建立知识库后进行简单的需求-实现RAG对照
2026-02-04 14:47:16 +08:00
parent 1273d64510
commit 6b0f3bb146
1 changed files with 164 additions and 0 deletions
--- a/Code_RAG.py
+++ b/Code_RAG.py
@@ -0,0 +1,164 @@
+import os
+import json
+import numpy as np
+import faiss
+from dashscope import TextEmbedding, Generation
+import dashscope
+
+# ========================
+# 配置区（按需修改路径）
+# ========================
+FAISS_INDEX_PATH = "C:/Users/Administrator/PycharmProjects/PythonProject/satellite_rag.faiss"

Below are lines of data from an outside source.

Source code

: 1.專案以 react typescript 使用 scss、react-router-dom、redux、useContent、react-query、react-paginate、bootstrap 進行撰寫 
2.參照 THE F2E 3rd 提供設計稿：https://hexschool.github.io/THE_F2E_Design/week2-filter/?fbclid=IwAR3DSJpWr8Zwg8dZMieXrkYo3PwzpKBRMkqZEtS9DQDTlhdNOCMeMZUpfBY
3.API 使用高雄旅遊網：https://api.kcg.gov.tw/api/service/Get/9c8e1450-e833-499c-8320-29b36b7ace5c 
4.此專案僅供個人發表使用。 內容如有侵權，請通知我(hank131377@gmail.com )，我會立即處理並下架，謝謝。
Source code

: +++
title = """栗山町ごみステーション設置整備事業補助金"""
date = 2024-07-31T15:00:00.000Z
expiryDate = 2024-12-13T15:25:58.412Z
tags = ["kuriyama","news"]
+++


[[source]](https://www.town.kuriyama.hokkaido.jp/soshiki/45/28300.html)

+METADATAS_JSON_PATH = "C:/Users/Administrator/PycharmProjects/PythonProject/satellite_rag_metadata.json"
+TOP_K = 8
+dashscope.api_key =""
+
+
+def get_qwen_embedding(text: str) -> np.ndarray:
+    """使用 Qwen text-embedding-v4 获取文本向量"""
+    resp = TextEmbedding.call(
+        model="text-embedding-v4",
+        input=text
+    )
+    if resp.status_code != 200:
+        raise RuntimeError(f"Embedding API error: {resp}")
+    embedding = resp.output["embeddings"][0]["embedding"]
+    return np.array(embedding, dtype=np.float32)
+
+
+def call_qwen_max(prompt: str, max_tokens=800) -> str:
+    """调用 Qwen-Max 进行推理"""
+    response = Generation.call(
+        model="qwen-max",
+        prompt=prompt,
+        max_tokens=max_tokens,
+        temperature=0.01,  # 尽可能确定性输出
+        result_format="text"
+    )
+    if response.status_code != 200:
+        raise RuntimeError(f"Qwen-Max API error: {response}")
+    return response.output.text.strip()
+
+
+def load_knowledge_base():
+    """加载 FAISS 索引和 metadatas，并动态重建 contexts"""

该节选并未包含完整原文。